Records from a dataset
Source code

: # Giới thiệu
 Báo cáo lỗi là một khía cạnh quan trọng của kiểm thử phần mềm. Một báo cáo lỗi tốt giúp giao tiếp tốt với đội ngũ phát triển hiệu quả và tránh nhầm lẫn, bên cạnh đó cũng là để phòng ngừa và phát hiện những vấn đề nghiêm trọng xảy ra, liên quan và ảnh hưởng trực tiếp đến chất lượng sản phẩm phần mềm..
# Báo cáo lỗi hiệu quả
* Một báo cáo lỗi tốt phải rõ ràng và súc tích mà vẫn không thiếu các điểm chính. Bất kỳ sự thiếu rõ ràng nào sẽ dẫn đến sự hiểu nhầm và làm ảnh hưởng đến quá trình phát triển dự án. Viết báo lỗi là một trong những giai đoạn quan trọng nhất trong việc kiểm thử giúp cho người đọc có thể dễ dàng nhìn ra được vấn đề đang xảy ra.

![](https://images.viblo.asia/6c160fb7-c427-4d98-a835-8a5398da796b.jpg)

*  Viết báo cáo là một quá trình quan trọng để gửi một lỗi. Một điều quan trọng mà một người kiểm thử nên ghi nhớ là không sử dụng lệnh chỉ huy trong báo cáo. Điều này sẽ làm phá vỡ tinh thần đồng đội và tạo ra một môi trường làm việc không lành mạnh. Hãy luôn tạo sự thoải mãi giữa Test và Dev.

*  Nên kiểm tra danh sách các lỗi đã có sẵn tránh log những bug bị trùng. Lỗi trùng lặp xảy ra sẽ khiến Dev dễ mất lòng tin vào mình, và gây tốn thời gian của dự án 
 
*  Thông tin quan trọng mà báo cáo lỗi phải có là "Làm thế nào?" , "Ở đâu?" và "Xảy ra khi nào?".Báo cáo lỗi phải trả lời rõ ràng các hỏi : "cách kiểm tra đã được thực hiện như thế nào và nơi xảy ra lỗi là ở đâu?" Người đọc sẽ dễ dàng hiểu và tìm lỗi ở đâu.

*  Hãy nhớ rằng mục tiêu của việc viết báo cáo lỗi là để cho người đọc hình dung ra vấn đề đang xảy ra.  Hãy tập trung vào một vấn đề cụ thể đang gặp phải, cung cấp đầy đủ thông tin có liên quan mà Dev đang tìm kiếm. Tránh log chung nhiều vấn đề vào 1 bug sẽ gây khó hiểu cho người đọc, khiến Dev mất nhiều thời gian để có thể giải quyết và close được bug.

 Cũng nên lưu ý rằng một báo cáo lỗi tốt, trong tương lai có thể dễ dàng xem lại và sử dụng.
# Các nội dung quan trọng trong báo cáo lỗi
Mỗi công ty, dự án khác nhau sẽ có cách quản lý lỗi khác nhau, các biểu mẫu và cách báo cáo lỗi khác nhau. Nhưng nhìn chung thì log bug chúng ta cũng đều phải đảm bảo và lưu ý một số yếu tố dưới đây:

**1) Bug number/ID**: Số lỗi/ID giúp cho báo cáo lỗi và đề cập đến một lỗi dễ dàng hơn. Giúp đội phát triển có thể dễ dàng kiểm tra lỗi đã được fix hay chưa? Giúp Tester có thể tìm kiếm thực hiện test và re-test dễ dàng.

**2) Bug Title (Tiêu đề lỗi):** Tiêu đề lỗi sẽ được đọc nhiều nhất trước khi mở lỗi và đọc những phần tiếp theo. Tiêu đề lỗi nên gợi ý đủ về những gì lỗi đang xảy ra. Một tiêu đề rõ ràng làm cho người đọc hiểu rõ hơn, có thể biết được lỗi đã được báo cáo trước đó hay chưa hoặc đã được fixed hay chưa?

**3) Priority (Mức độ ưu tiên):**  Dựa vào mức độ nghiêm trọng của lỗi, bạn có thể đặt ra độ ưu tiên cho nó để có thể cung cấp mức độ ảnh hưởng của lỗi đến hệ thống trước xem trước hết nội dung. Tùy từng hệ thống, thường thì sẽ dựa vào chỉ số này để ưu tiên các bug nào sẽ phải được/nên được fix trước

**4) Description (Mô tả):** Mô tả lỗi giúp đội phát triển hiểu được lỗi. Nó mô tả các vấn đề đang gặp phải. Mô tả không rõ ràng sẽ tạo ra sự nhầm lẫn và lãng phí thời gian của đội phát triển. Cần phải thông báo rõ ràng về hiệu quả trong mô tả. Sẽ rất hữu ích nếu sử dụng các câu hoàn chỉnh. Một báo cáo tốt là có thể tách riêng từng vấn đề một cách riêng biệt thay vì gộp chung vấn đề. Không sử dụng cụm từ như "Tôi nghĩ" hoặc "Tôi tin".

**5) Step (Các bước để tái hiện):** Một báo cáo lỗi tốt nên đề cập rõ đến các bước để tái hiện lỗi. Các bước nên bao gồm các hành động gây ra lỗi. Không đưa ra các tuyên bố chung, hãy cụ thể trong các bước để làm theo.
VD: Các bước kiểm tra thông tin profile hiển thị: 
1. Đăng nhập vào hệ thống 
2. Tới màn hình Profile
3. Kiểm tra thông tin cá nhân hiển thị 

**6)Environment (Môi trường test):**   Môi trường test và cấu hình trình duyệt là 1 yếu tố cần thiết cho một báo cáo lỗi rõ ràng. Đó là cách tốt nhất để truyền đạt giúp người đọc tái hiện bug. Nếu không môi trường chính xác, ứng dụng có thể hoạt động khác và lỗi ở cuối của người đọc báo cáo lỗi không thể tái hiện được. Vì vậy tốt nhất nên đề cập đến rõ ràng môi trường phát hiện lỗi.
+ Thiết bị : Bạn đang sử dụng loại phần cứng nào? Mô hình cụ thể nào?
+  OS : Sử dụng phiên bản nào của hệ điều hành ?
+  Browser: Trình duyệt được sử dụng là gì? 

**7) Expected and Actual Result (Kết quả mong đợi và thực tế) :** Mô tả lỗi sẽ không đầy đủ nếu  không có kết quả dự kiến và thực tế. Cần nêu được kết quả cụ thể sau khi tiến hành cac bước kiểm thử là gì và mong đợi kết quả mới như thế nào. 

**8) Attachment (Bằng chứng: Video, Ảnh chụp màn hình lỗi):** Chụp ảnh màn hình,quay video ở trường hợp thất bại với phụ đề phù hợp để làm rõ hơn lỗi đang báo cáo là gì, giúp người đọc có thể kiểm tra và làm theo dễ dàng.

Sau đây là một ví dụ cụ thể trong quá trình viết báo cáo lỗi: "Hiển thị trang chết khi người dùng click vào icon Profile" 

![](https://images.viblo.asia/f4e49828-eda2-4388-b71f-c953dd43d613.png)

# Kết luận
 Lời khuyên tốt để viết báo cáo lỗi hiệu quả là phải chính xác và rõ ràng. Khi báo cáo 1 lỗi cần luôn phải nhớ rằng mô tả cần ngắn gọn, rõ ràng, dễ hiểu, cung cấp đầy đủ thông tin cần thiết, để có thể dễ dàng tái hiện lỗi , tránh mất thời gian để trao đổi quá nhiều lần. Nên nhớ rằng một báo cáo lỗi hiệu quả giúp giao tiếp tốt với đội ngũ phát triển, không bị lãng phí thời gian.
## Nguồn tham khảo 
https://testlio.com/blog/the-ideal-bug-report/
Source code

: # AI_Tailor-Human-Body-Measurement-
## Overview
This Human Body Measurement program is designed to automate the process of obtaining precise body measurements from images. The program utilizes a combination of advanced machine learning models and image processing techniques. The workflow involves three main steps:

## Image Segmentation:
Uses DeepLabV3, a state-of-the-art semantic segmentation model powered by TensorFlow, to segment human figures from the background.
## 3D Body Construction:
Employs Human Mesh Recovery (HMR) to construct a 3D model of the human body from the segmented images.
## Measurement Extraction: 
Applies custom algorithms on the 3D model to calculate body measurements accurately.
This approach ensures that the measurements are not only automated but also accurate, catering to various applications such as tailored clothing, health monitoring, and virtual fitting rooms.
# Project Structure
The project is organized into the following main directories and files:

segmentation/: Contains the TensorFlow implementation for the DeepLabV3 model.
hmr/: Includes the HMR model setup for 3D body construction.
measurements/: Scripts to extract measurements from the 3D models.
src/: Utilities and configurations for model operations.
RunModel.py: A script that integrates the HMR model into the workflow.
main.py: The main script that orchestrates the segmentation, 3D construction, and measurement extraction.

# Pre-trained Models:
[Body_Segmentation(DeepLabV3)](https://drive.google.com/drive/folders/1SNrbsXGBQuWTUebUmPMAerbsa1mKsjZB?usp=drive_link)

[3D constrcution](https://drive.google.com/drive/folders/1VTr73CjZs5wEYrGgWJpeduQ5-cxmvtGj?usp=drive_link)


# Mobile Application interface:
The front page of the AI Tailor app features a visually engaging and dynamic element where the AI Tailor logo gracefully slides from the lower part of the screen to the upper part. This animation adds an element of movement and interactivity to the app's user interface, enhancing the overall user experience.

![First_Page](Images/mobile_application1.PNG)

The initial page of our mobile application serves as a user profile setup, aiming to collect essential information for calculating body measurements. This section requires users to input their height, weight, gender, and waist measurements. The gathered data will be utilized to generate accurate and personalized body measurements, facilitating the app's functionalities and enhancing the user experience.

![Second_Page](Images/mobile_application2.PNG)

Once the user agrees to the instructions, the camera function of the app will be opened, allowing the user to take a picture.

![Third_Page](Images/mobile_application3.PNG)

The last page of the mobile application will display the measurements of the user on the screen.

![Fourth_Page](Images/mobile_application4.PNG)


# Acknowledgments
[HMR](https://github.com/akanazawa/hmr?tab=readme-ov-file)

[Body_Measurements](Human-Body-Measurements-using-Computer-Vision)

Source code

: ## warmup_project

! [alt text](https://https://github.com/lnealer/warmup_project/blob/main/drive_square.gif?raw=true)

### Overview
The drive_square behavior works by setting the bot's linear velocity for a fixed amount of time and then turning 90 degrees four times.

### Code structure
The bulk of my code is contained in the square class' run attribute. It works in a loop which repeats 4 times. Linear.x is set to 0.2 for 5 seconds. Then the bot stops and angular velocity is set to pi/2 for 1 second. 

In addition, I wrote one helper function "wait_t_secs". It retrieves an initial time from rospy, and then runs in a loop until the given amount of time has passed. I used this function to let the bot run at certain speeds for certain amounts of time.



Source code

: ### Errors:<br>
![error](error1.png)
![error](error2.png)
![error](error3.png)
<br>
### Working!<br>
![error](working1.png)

▶ **WHAT IS BEING ASKED**
In the entries above, find the line with "3. Kiểm tra thông tin cá nhân hiển thị" and the line with "theo dễ dàng.", then set down exactly those two and every line between them, nothing else.

▶ **RESULT FOR THIS TASK**
3. Kiểm tra thông tin cá nhân hiển thị 

**6)Environment (Môi trường test):**   Môi trường test và cấu hình trình duyệt là 1 yếu tố cần thiết cho một báo cáo lỗi rõ ràng. Đó là cách tốt nhất để truyền đạt giúp người đọc tái hiện bug. Nếu không môi trường chính xác, ứng dụng có thể hoạt động khác và lỗi ở cuối của người đọc báo cáo lỗi không thể tái hiện được. Vì vậy tốt nhất nên đề cập đến rõ ràng môi trường phát hiện lỗi.
+ Thiết bị : Bạn đang sử dụng loại phần cứng nào? Mô hình cụ thể nào?
+  OS : Sử dụng phiên bản nào của hệ điều hành ?
+  Browser: Trình duyệt được sử dụng là gì? 

**7) Expected and Actual Result (Kết quả mong đợi và thực tế) :** Mô tả lỗi sẽ không đầy đủ nếu  không có kết quả dự kiến và thực tế. Cần nêu được kết quả cụ thể sau khi tiến hành cac bước kiểm thử là gì và mong đợi kết quả mới như thế nào. 

**8) Attachment (Bằng chứng: Video, Ảnh chụp màn hình lỗi):** Chụp ảnh màn hình,quay video ở trường hợp thất bại với phụ đề phù hợp để làm rõ hơn lỗi đang báo cáo là gì, giúp người đọc có thể kiểm tra và làm theo dễ dàng.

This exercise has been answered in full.